> _MATERIAL FOR THIS TASK_:
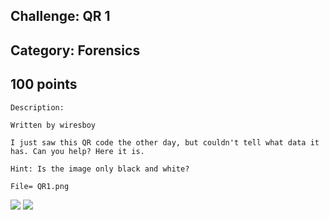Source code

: Challenge: QR 1
----------------------------------------
Category: Forensics
----------------------------------------
100 points 
----------------------------------------

```
Description:

Written by wiresboy

I just saw this QR code the other day, but couldn't tell what data it has. Can you help? Here it is.

Hint: Is the image only black and white? 

File= QR1.png

```
<img src="./../QR1.bmp">

<img src="./../flag.bmp">
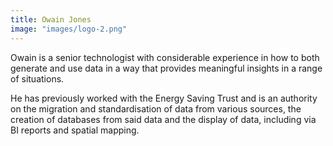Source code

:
 ```yaml
---
title: Owain Jones
image: "images/logo-2.png"
---
```

Owain is a senior technologist with considerable experience in how to both generate and use data in a way that provides meaningful insights in a range of situations.

He has previously worked with the Energy Saving Trust and is an authority on the migration and standardisation of data from various sources, the creation of databases from said data and the display of data, including via BI reports and spatial mapping.
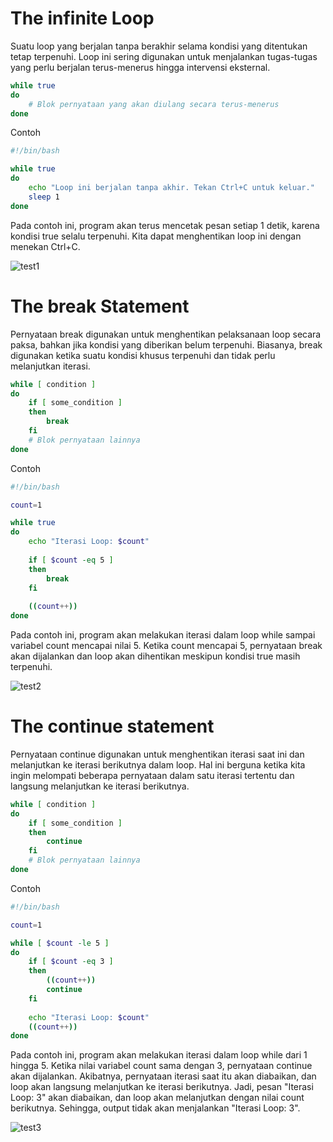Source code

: # The infinite Loop
Suatu loop yang berjalan tanpa berakhir selama kondisi yang ditentukan tetap terpenuhi. Loop ini sering digunakan untuk menjalankan tugas-tugas yang perlu berjalan terus-menerus hingga intervensi eksternal.
```sh
while true
do
    # Blok pernyataan yang akan diulang secara terus-menerus
done
```
Contoh
```sh
#!/bin/bash

while true
do
    echo "Loop ini berjalan tanpa akhir. Tekan Ctrl+C untuk keluar."
    sleep 1
done
```
Pada contoh ini, program akan terus mencetak pesan setiap 1 detik, karena kondisi true selalu terpenuhi. Kita dapat menghentikan loop ini dengan menekan Ctrl+C.

![test1](https://iili.io/HyF3fRI.png)




#
# The break Statement
Pernyataan break digunakan untuk menghentikan pelaksanaan loop secara paksa, bahkan jika kondisi yang diberikan belum terpenuhi. Biasanya, break digunakan ketika suatu kondisi khusus terpenuhi dan tidak perlu melanjutkan iterasi.
```sh
while [ condition ]
do
    if [ some_condition ]
    then
        break
    fi
    # Blok pernyataan lainnya
done
```
Contoh
```sh
#!/bin/bash

count=1

while true
do
    echo "Iterasi Loop: $count"
    
    if [ $count -eq 5 ]
    then
        break
    fi
    
    ((count++))
done
```
Pada contoh ini, program akan melakukan iterasi dalam loop while sampai variabel count mencapai nilai 5. Ketika count mencapai 5, pernyataan break akan dijalankan dan loop akan dihentikan meskipun kondisi true masih terpenuhi.

![test2](https://iili.io/HyF3KHN.png)
#
# The continue statement
Pernyataan continue digunakan untuk menghentikan iterasi saat ini dan melanjutkan ke iterasi berikutnya dalam loop. Hal ini berguna ketika kita ingin melompati beberapa pernyataan dalam satu iterasi tertentu dan langsung melanjutkan ke iterasi berikutnya.
```sh
while [ condition ]
do
    if [ some_condition ]
    then
        continue
    fi
    # Blok pernyataan lainnya
done
```
Contoh
```sh
#!/bin/bash

count=1

while [ $count -le 5 ]
do
    if [ $count -eq 3 ]
    then
        ((count++))
        continue
    fi
    
    echo "Iterasi Loop: $count"
    ((count++))
done
```
Pada contoh ini, program akan melakukan iterasi dalam loop while dari 1 hingga 5. Ketika nilai variabel count sama dengan 3, pernyataan continue akan dijalankan. Akibatnya, pernyataan iterasi saat itu akan diabaikan, dan loop akan langsung melanjutkan ke iterasi berikutnya. Jadi, pesan "Iterasi Loop: 3" akan diabaikan, dan loop akan melanjutkan dengan nilai count berikutnya. Sehingga, output tidak akan menjalankan "Iterasi Loop: 3".

![test3](https://iili.io/HyF33Sp.png)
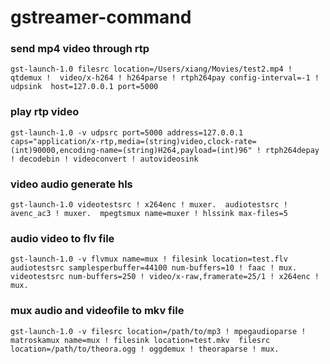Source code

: # gstreamer-command


### send mp4 video through rtp 

```
gst-launch-1.0 filesrc location=/Users/xiang/Movies/test2.mp4 ! qtdemux !  video/x-h264 ! h264parse ! rtph264pay config-interval=-1 ! udpsink  host=127.0.0.1 port=5000
```

### play rtp video 

```
gst-launch-1.0 -v udpsrc port=5000 address=127.0.0.1 caps="application/x-rtp,media=(string)video,clock-rate=(int)90000,encoding-name=(string)H264,payload=(int)96" ! rtph264depay ! decodebin ! videoconvert ! autovideosink
```

### video audio generate hls

```
gst-launch-1.0 videotestsrc ! x264enc ! muxer.  audiotestsrc ! avenc_ac3 ! muxer.  mpegtsmux name=muxer ! hlssink max-files=5
```


### audio video to flv file

```
gst-launch-1.0 -v flvmux name=mux ! filesink location=test.flv  audiotestsrc samplesperbuffer=44100 num-buffers=10 ! faac ! mux.  videotestsrc num-buffers=250 ! video/x-raw,framerate=25/1 ! x264enc ! mux.

```

### mux audio and videofile to mkv file 

```
gst-launch-1.0 -v filesrc location=/path/to/mp3 ! mpegaudioparse ! matroskamux name=mux ! filesink location=test.mkv  filesrc location=/path/to/theora.ogg ! oggdemux ! theoraparse ! mux.

```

> _INSTRUCTIONS FOR THE TASK_: Only the last part of the entries above is needed: please copy the line with "### mux audio and videofile to mkv file" and each line after it exactly.

> _EXERCISE ANSWER_:
### mux audio and videofile to mkv file 

```
gst-launch-1.0 -v filesrc location=/path/to/mp3 ! mpegaudioparse ! matroskamux name=mux ! filesink location=test.mkv  filesrc location=/path/to/theora.ogg ! oggdemux ! theoraparse ! mux.

```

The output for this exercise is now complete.